Living Will and Health Care Proxy: lessons learned from the Schiavo case

If any good came out of the Schiavo case, where family members were pitted against each other in a life and death struggle, it is the heightened public awareness of the importance of advance directives. The two primary advance directives are the Health Care Proxy and the Living Will. In the absence of an advance directive, family members must petition the court for the appointment of a guardian who will then be forced to make health care decisions with insufficient guidance from the individual directly affected. Guardianship proceedings are expensive and as in the Schiavo case, disputes may arise as to who should be making the decisions and how those decisions should be made.

The simple solution is for each individual to have a Health Care Proxy and possibly, a Living Will. The Health Care Proxy is a written document where you name someone you trust, such as a family member or close friend, to make health care decisions for you if you lose the ability to make decisions for yourself. You exercise your choice to name an agent who best understands you and who you trust to make decisions the way you would have made them. You may also name an alternate or several alternate agents. The Living Will (which can be a separate document or be included within your Health Care Proxy) is a declaration of your wishes with regard to the withdrawal or termination of life support. It may set forth a standard when you wish life support to be terminated and may outline the type of care you wish to receive or not receive under those circumstances. The Living Will provides guidance to your health care agent in making end of life decisions on your behalf. Under New York law, your health care agent may only make decisions about artificial nutrition and hydration (nourishment and water provided by feeding tube or intravenous line as in the Schiavo Case) if your agent knows your wishes from what you have said or what you have written. Accordingly, if you wish the feeding tube to be removed, we recommend that your Health Care Proxy specifically authorize removal of the feeding tube under the circumstances you specify.
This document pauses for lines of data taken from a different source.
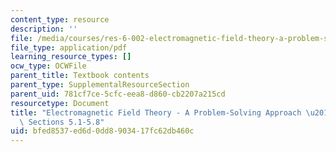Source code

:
 ```yaml
---
content_type: resource
description: ''
file: /media/courses/res-6-002-electromagnetic-field-theory-a-problem-solving-approach-spring-2008/bfed8537ed6d0dd8903417fc62db460c_MITRES_6_002S08_chp05_text.pdf
file_type: application/pdf
learning_resource_types: []
ocw_type: OCWFile
parent_title: Textbook contents
parent_type: SupplementalResourceSection
parent_uid: 781cf7ce-5cfc-eea8-d860-cb2207a215cd
resourcetype: Document
title: "Electromagnetic Field Theory - A Problem-Solving Approach \u2013 Chapter 5:\
  \ Sections 5.1-5.8"
uid: bfed8537-ed6d-0dd8-9034-17fc62db460c
---
```

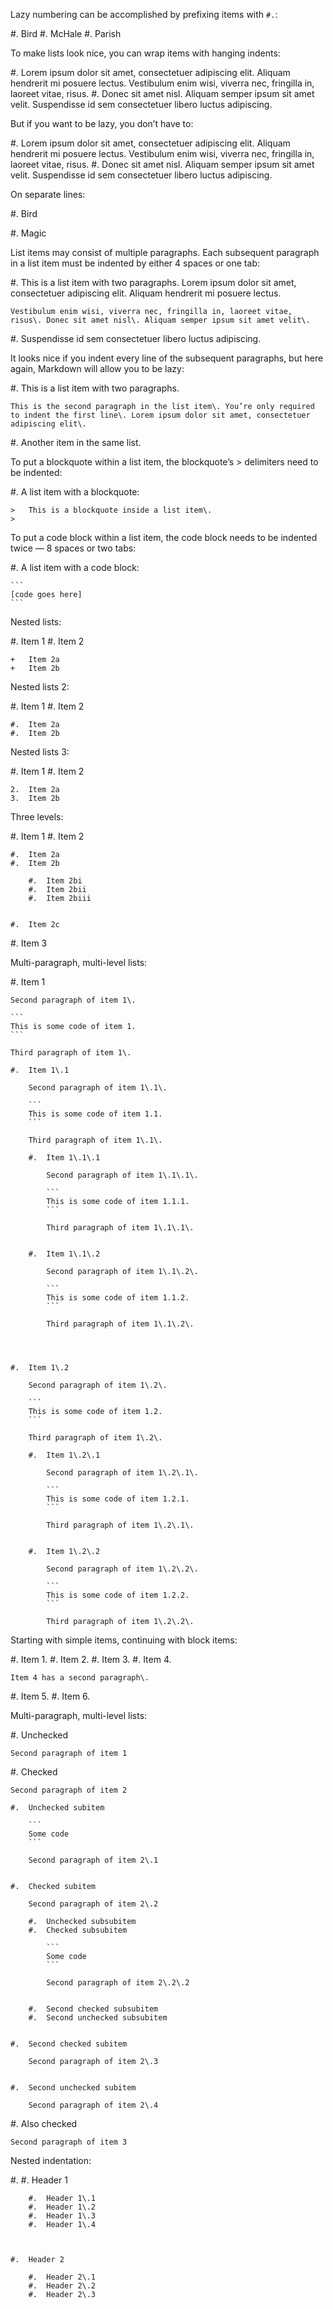 ﻿Lazy numbering can be accomplished by prefixing items with `#.`\:

#.	Bird
#.	McHale
#.	Parish

To make lists look nice, you can wrap items with hanging indents\:

#.	Lorem ipsum dolor sit amet, consectetuer adipiscing elit\. Aliquam hendrerit mi posuere lectus\. Vestibulum enim wisi, viverra nec, fringilla in, laoreet vitae, risus\.
#.	Donec sit amet nisl\. Aliquam semper ipsum sit amet velit\. Suspendisse id sem consectetuer libero luctus adipiscing\.

But if you want to be lazy, you don’t have to\:

#.	Lorem ipsum dolor sit amet, consectetuer adipiscing elit\. Aliquam hendrerit mi posuere lectus\. Vestibulum enim wisi, viverra nec, fringilla in, laoreet vitae, risus\.
#.	Donec sit amet nisl\. Aliquam semper ipsum sit amet velit\. Suspendisse id sem consectetuer libero luctus adipiscing\.

On separate lines\:

#.	Bird
	

#.	Magic
	


List items may consist of multiple paragraphs\. Each subsequent paragraph in a list item must be indented by either 4 spaces or one tab\:

#.	This is a list item with two paragraphs\. Lorem ipsum dolor sit amet, consectetuer adipiscing elit\. Aliquam hendrerit mi posuere lectus\.
	
	Vestibulum enim wisi, viverra nec, fringilla in, laoreet vitae, risus\. Donec sit amet nisl\. Aliquam semper ipsum sit amet velit\.
	

#.	Suspendisse id sem consectetuer libero luctus adipiscing\.
	


It looks nice if you indent every line of the subsequent paragraphs, but here again, Markdown will allow you to be lazy\:

#.	This is a list item with two paragraphs\.
	
	This is the second paragraph in the list item\. You’re only required to indent the first line\. Lorem ipsum dolor sit amet, consectetuer adipiscing elit\.
	

#.	Another item in the same list\.
	


To put a blockquote within a list item, the blockquote’s \> delimiters need to be indented\:

#.	A list item with a blockquote\:
	
	>	This is a blockquote inside a list item\.
	>	
	


To put a code block within a list item, the code block needs to be indented twice — 8 spaces or two tabs\:

#.	A list item with a code block\:
	
	```
	[code goes here]
	```
	


Nested lists\:

#.	Item 1
#.	Item 2 
	
	+	Item 2a
	+	Item 2b
	


Nested lists 2\:

#.	Item 1
#.	Item 2 
	
	#.	Item 2a
	#.	Item 2b
	


Nested lists 3\:

#.	Item 1
#.	Item 2 
	
	2.	Item 2a
	3.	Item 2b
	


Three levels\:

#.	Item 1
#.	Item 2 
	
	#.	Item 2a
	#.	Item 2b 
		
		#.	Item 2bi
		#.	Item 2bii
		#.	Item 2biii
		
	
	#.	Item 2c
	

#.	Item 3

Multi\-paragraph, multi\-level lists\:

#.	Item 1
	
	Second paragraph of item 1\.
	
	```
	This is some code of item 1.
	```
	
	Third paragraph of item 1\.
	
	#.	Item 1\.1
		
		Second paragraph of item 1\.1\.
		
		```
		This is some code of item 1.1.
		```
		
		Third paragraph of item 1\.1\.
		
		#.	Item 1\.1\.1
			
			Second paragraph of item 1\.1\.1\.
			
			```
			This is some code of item 1.1.1.
			```
			
			Third paragraph of item 1\.1\.1\.
			
		
		#.	Item 1\.1\.2
			
			Second paragraph of item 1\.1\.2\.
			
			```
			This is some code of item 1.1.2.
			```
			
			Third paragraph of item 1\.1\.2\.
			
		
		
	
	#.	Item 1\.2
		
		Second paragraph of item 1\.2\.
		
		```
		This is some code of item 1.2.
		```
		
		Third paragraph of item 1\.2\.
		
		#.	Item 1\.2\.1
			
			Second paragraph of item 1\.2\.1\.
			
			```
			This is some code of item 1.2.1.
			```
			
			Third paragraph of item 1\.2\.1\.
			
		
		#.	Item 1\.2\.2
			
			Second paragraph of item 1\.2\.2\.
			
			```
			This is some code of item 1.2.2.
			```
			
			Third paragraph of item 1\.2\.2\.
			
		
		
	
	


Starting with simple items, continuing with block items\:

#.	Item 1\.
#.	Item 2\.
#.	Item 3\.
#.	Item 4\.
	
	Item 4 has a second paragraph\.
	

#.	Item 5\.
#.	Item 6\.

Multi\-paragraph, multi\-level lists\:

#.	Unchecked
	
	Second paragraph of item 1
	

#.	Checked
	
	Second paragraph of item 2
	
	#.	Unchecked subitem
		
		```
		Some code
		```
		
		Second paragraph of item 2\.1
		
	
	#.	Checked subitem
		
		Second paragraph of item 2\.2
		
		#.	Unchecked subsubitem
		#.	Checked subsubitem
			
			```
			Some code
			```
			
			Second paragraph of item 2\.2\.2
			
		
		#.	Second checked subsubitem
		#.	Second unchecked subsubitem
		
	
	#.	Second checked subitem
		
		Second paragraph of item 2\.3
		
	
	#.	Second unchecked subitem
		
		Second paragraph of item 2\.4
		
	
	

#.	Also checked
	
	Second paragraph of item 3
	


Nested indentation\:

#.	#.	Header 1
		
		#.	Header 1\.1
		#.	Header 1\.2
		#.	Header 1\.3
		#.	Header 1\.4
		
	
	
	#.	Header 2
		
		#.	Header 2\.1
		#.	Header 2\.2
		#.	Header 2\.3
		
	
	


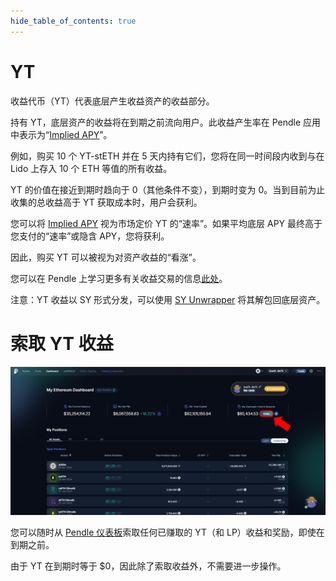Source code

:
 ```yaml
---
hide_table_of_contents: true
---
```


# YT

收益代币（YT）代表底层产生收益资产的收益部分。

持有 YT，底层资产的收益将在到期之前流向用户。此收益产生率在 Pendle 应用中表示为“[Implied APY](https://docs.pendle.finance/ProtocolMechanics/Glossary)”。

例如，购买 10 个 YT-stETH 并在 5 天内持有它们，您将在同一时间段内收到与在 Lido 上存入 10 个 ETH 等值的所有收益。

YT 的价值在接近到期时趋向于 $0$（其他条件不变），到期时变为 $0$。当到目前为止收集的总收益高于 YT 获取成本时，用户会获利。

您可以将 [Implied APY](https://docs.pendle.finance/ProtocolMechanics/Glossary) 视为市场定价 YT 的“速率”。如果平均底层 APY 最终高于您支付的“速率”或隐含 APY，您将获利。

因此，购买 YT 可以被视为对资产收益的“看涨”。

您可以在 Pendle 上学习更多有关收益交易的信息[此处](https://app.pendle.finance/trade/education/learn)。

注意：YT 收益以 SY 形式分发，可以使用 [SY Unwrapper](https://docs.pendle.finance/ProtocolMechanics/YieldTokenization/SY) 将其解包回底层资产。

# 索取 YT 收益

![Claiming YT Yield](/img/ProtocolMechanics/claiming-yt-yield.png "Claiming YT Yield")

您可以随时从 [Pendle 仪表板](https://app.pendle.finance/trade/dashboard/overview?timeframe=allTime&inUsd=false)索取任何已赚取的 YT（和 LP）收益和奖励，即使在到期之前。

由于 YT 在到期时等于 $0，因此除了索取收益外，不需要进一步操作。
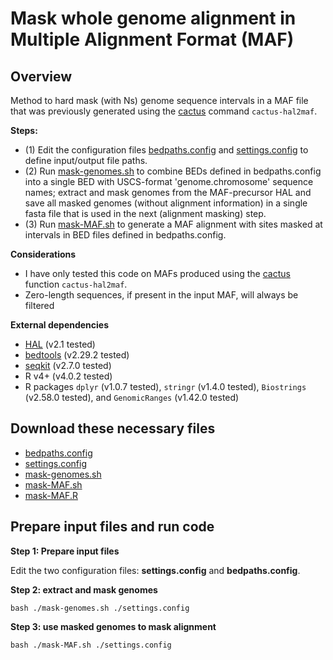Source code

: # Mask whole genome alignment in Multiple Alignment Format (MAF)

## Overview

Method to hard mask (with Ns) genome sequence intervals in a MAF file that was previously generated using the [cactus](https://github.com/ComparativeGenomicsToolkit/cactus/blob/master/README.md) command `cactus-hal2maf`.

**Steps:**
- (1) Edit the configuration files [bedpaths.config](https://raw.githubusercontent.com/JeffWeinell/mask-alignment/main/current/bedpaths.config) and [settings.config](https://raw.githubusercontent.com/JeffWeinell/mask-alignment/main/current/settings.config) to define input/output file paths.
- (2) Run [mask-genomes.sh](https://github.com/JeffWeinell/mask-alignment/blob/main/current/mask-genomes.sh) to combine BEDs defined in bedpaths.config into a single BED with USCS-format 'genome.chromosome' sequence names; extract and mask genomes from the MAF-precursor HAL and save all masked genomes (without alignment information) in a single fasta file that is used in the next (alignment masking) step.
- (3) Run [mask-MAF.sh](https://github.com/JeffWeinell/mask-alignment/blob/main/current/mask-MAF.sh) to generate a MAF alignment with sites masked at intervals in BED files defined in bedpaths.config.

**Considerations**
- I have only tested this code on MAFs produced using the [cactus](https://github.com/ComparativeGenomicsToolkit/cactus/blob/master/README.md) function `cactus-hal2maf`.
- Zero-length sequences, if present in the input MAF, will always be filtered

**External dependencies**

- [HAL](https://github.com/ComparativeGenomicsToolkit/hal/tree/master) (v2.1 tested)
- [bedtools](https://bedtools.readthedocs.io/en/latest/) (v2.29.2 tested)
- [seqkit](https://bioinf.shenwei.me/seqkit/) (v2.7.0 tested)
- R v4+ (v4.0.2 tested)
- R packages `dplyr` (v1.0.7 tested), `stringr` (v1.4.0 tested), `Biostrings` (v2.58.0 tested), and `GenomicRanges` (v1.42.0 tested)

## Download these necessary files

- [bedpaths.config](https://raw.githubusercontent.com/JeffWeinell/mask-alignment/main/current/bedpaths.config)
- [settings.config](https://raw.githubusercontent.com/JeffWeinell/mask-alignment/main/current/settings.config)
- [mask-genomes.sh](https://raw.githubusercontent.com/JeffWeinell/mask-alignment/main/current/mask-genomes.sh)
- [mask-MAF.sh](https://raw.githubusercontent.com/JeffWeinell/mask-alignment/main/current/mask-MAF.sh)
- [mask-MAF.R](https://raw.githubusercontent.com/JeffWeinell/mask-alignment/main/current/mask-MAF.R)


## Prepare input files and run code

**Step 1: Prepare input files**

Edit the two configuration files: **settings.config** and **bedpaths.config**.

**Step 2: extract and mask genomes**

```
bash ./mask-genomes.sh ./settings.config
```

**Step 3: use masked genomes to mask alignment**

```
bash ./mask-MAF.sh ./settings.config
```


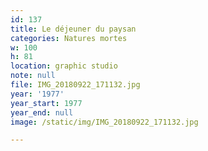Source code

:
 ```yaml
---
id: 137
title: Le déjeuner du paysan
categories: Natures mortes
w: 100
h: 81
location: graphic studio
note: null
file: IMG_20180922_171132.jpg
year: '1977'
year_start: 1977
year_end: null
image: /static/img/IMG_20180922_171132.jpg

---
```

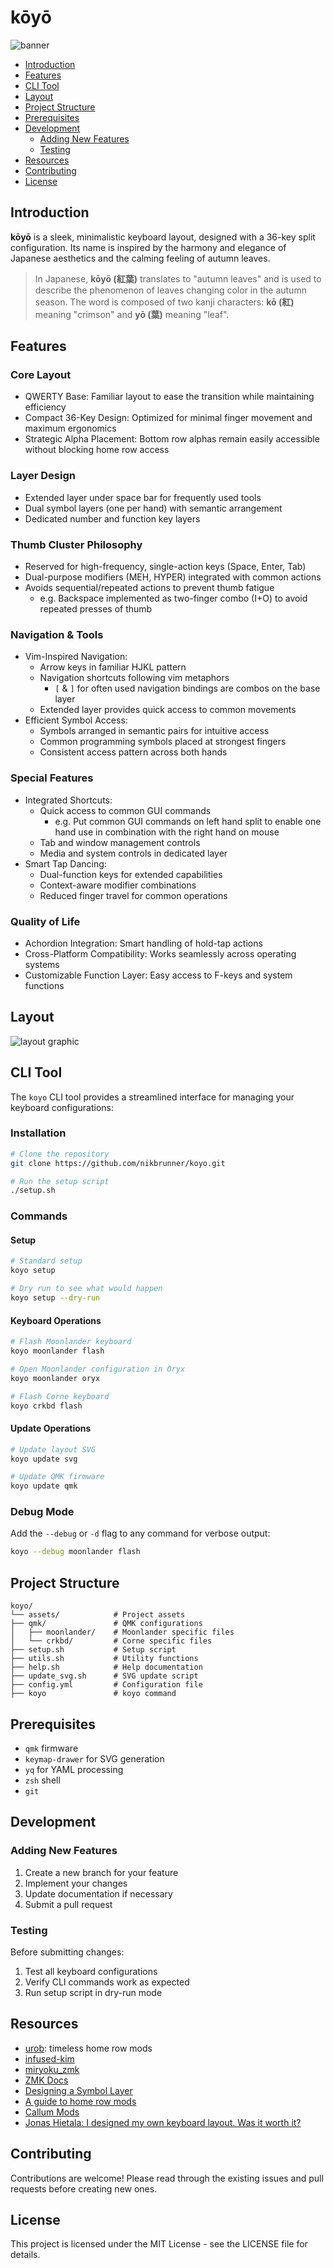 # kōyō

![banner](./assets/banner.png)

- [Introduction](#introduction)
- [Features](#features)
- [CLI Tool](#cli-tool)
- [Layout](#layout)
- [Project Structure](#project-structure)
- [Prerequisites](#prerequisites)
- [Development](#development)
    - [Adding New Features](#adding-new-features)
    - [Testing](#testing)
- [Resources](#resources)
- [Contributing](#contributing)
- [License](#license)

## Introduction

**kōyō** is a sleek, minimalistic keyboard layout, designed with a 36-key split configuration. Its name is inspired by the harmony and elegance of Japanese aesthetics and the calming feeling of autumn leaves.

> In Japanese, **kōyō (紅葉)** translates to "autumn leaves" and is used to describe the phenomenon of leaves changing color in the autumn season. The word is composed of two kanji characters: **kō (紅)** meaning "crimson" and **yō (葉)** meaning "leaf".

## Features

### Core Layout

- QWERTY Base: Familiar layout to ease the transition while maintaining efficiency
- Compact 36-Key Design: Optimized for minimal finger movement and maximum ergonomics
- Strategic Alpha Placement: Bottom row alphas remain easily accessible without blocking home row access

### Layer Design

- Extended layer under space bar for frequently used tools
- Dual symbol layers (one per hand) with semantic arrangement
- Dedicated number and function key layers

### Thumb Cluster Philosophy

- Reserved for high-frequency, single-action keys (Space, Enter, Tab)
- Dual-purpose modifiers (MEH, HYPER) integrated with common actions
- Avoids sequential/repeated actions to prevent thumb fatigue
    - e.g. Backspace implemented as two-finger combo (I+O) to avoid repeated presses of thumb

### Navigation & Tools

- Vim-Inspired Navigation:
    - Arrow keys in familiar HJKL pattern
    - Navigation shortcuts following vim metaphors
        - `[` & `]` for often used navigation bindings are combos on the base layer
    - Extended layer provides quick access to common movements
- Efficient Symbol Access:
    - Symbols arranged in semantic pairs for intuitive access
    - Common programming symbols placed at strongest fingers
    - Consistent access pattern across both hands

### Special Features

- Integrated Shortcuts:
    - Quick access to common GUI commands
        - e.g. Put common GUI commands on left hand split to enable one hand use in combination with the right hand on mouse
    - Tab and window management controls
    - Media and system controls in dedicated layer
- Smart Tap Dancing:
    - Dual-function keys for extended capabilities
    - Context-aware modifier combinations
    - Reduced finger travel for common operations

### Quality of Life

- Achordion Integration: Smart handling of hold-tap actions
- Cross-Platform Compatibility: Works seamlessly across operating systems
- Customizable Function Layer: Easy access to F-keys and system functions

## Layout

![layout graphic](./assets/layout.svg)

## CLI Tool

The `koyo` CLI tool provides a streamlined interface for managing your keyboard configurations:

### Installation

```bash
# Clone the repository
git clone https://github.com/nikbrunner/koyo.git

# Run the setup script
./setup.sh
```

### Commands

#### Setup

```bash
# Standard setup
koyo setup

# Dry run to see what would happen
koyo setup --dry-run
```

#### Keyboard Operations

```bash
# Flash Moonlander keyboard
koyo moonlander flash

# Open Moonlander configuration in Oryx
koyo moonlander oryx

# Flash Corne keyboard
koyo crkbd flash
```

#### Update Operations

```bash
# Update layout SVG
koyo update svg

# Update QMK firmware
koyo update qmk
```

### Debug Mode

Add the `--debug` or `-d` flag to any command for verbose output:

```bash
koyo --debug moonlander flash
```

## Project Structure

```
koyo/
└── assets/            # Project assets
├── qmk/               # QMK configurations
│   ├── moonlander/    # Moonlander specific files
│   └── crkbd/         # Corne specific files
├── setup.sh           # Setup script
├── utils.sh           # Utility functions
├── help.sh            # Help documentation
├── update_svg.sh      # SVG update script
├── config.yml         # Configuration file
├── koyo               # koyo command
```

## Prerequisites

- `qmk` firmware
- `keymap-drawer` for SVG generation
- `yq` for YAML processing
- `zsh` shell
- `git`

## Development

### Adding New Features

1. Create a new branch for your feature
2. Implement your changes
3. Update documentation if necessary
4. Submit a pull request

### Testing

Before submitting changes:

1. Test all keyboard configurations
2. Verify CLI commands work as expected
3. Run setup script in dry-run mode

## Resources

- [urob](https://github.com/urob/zmk-config): timeless home row mods
- [infused-kim](https://github.com/infused-kim/zmk-config)
- [miryoku_zmk](https://github.com/manna-harbour/miryoku_zmk)
- [ZMK Docs](https://zmk.dev/docs)
- [Designing a Symbol Layer](https://getreuer.info/posts/keyboards/symbol-layer/index.html)
- [A guide to home row mods](https://precondition.github.io/home-row-mods#shift-thumb-keys)
- [Callum Mods](https://github.com/callum-oakley/qmk_firmware/tree/master/users/callum)
- [Jonas Hietala: I designed my own keyboard layout. Was it worth it?](https://www.jonashietala.se/blog/2023/11/02/i_designed_my_own_keyboard_layout_was_it_worth_it/)

## Contributing

Contributions are welcome! Please read through the existing issues and pull requests before creating new ones.

## License

This project is licensed under the MIT License - see the LICENSE file for details.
The New York State Health Care Proxy form is readily available on line or from your doctor’s office or hospitals. Often you will receive a form Health Care Proxy in the mail when you are scheduled for surgery or are about to enter a hospital. An opportune time to make decisions as to who will be your health care agent, and how to express your wishes for health care is when you are engaged in estate planning. As part of the estate planning process we generally address issues relating to death or disability. We prepare a Last Will and Testament and Durable Power of Attorney. We review beneficiary designations, tax and other planning opportunities. You will be making decisions as to who will be your executor or trustee under your Will, as well as your Power of Attorney. This is an appropriate time also to discuss who you wish to name as your health care agent and how you feel about end of life issues.

In sum, the nightmare faced by the Schiavo family members can be substantially avoided by establishing advance directives such as a Health Care Proxy and Living Will. We recommend that this be done as a regular part of setting up your estate plan and updating your estate plan.